▸ **REQUIRED WORK**
Transcribe exactly the lines from the one containing "Naming conventions will" through the last line of the listing below, inclusive, and nothing beyond them.

▸ **EXERCISE INPUT**
◆ ◆ ◆
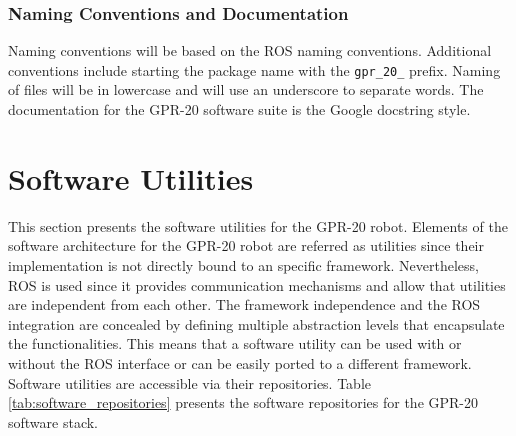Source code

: \documentclass{article}
\begin{document}
\subsubsection{Naming Conventions and Documentation}
Naming conventions will be based on the ROS naming conventions. Additional conventions include starting the package name with the \texttt{gpr\_20\_} prefix. Naming of files will be in lowercase and will use an underscore to separate words. The documentation for the GPR-20 software suite is the Google docstring style.

\newpage
\section{Software Utilities}
This section presents the software utilities for the GPR-20 robot. Elements of the software architecture for the GPR-20 robot are referred as utilities since their implementation is not directly bound to an specific framework. Nevertheless, ROS is used since it provides communication mechanisms and allow that utilities are independent from each other. The framework independence and the ROS integration are concealed by defining multiple abstraction levels that encapsulate the functionalities. This means that a software utility can be used with or without the ROS interface or can be easily ported to a different framework. Software utilities are accessible via their repositories. Table \ref{tab:software_repositories} presents the software repositories for the GPR-20 software stack.
\end{document}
◆ ◆ ◆
▸ **RESPONSE AREA**
Naming conventions will be based on the ROS naming conventions. Additional conventions include starting the package name with the \texttt{gpr\_20\_} prefix. Naming of files will be in lowercase and will use an underscore to separate words. The documentation for the GPR-20 software suite is the Google docstring style.

\newpage
\section{Software Utilities}
This section presents the software utilities for the GPR-20 robot. Elements of the software architecture for the GPR-20 robot are referred as utilities since their implementation is not directly bound to an specific framework. Nevertheless, ROS is used since it provides communication mechanisms and allow that utilities are independent from each other. The framework independence and the ROS integration are concealed by defining multiple abstraction levels that encapsulate the functionalities. This means that a software utility can be used with or without the ROS interface or can be easily ported to a different framework. Software utilities are accessible via their repositories. Table \ref{tab:software_repositories} presents the software repositories for the GPR-20 software stack.
\end{document}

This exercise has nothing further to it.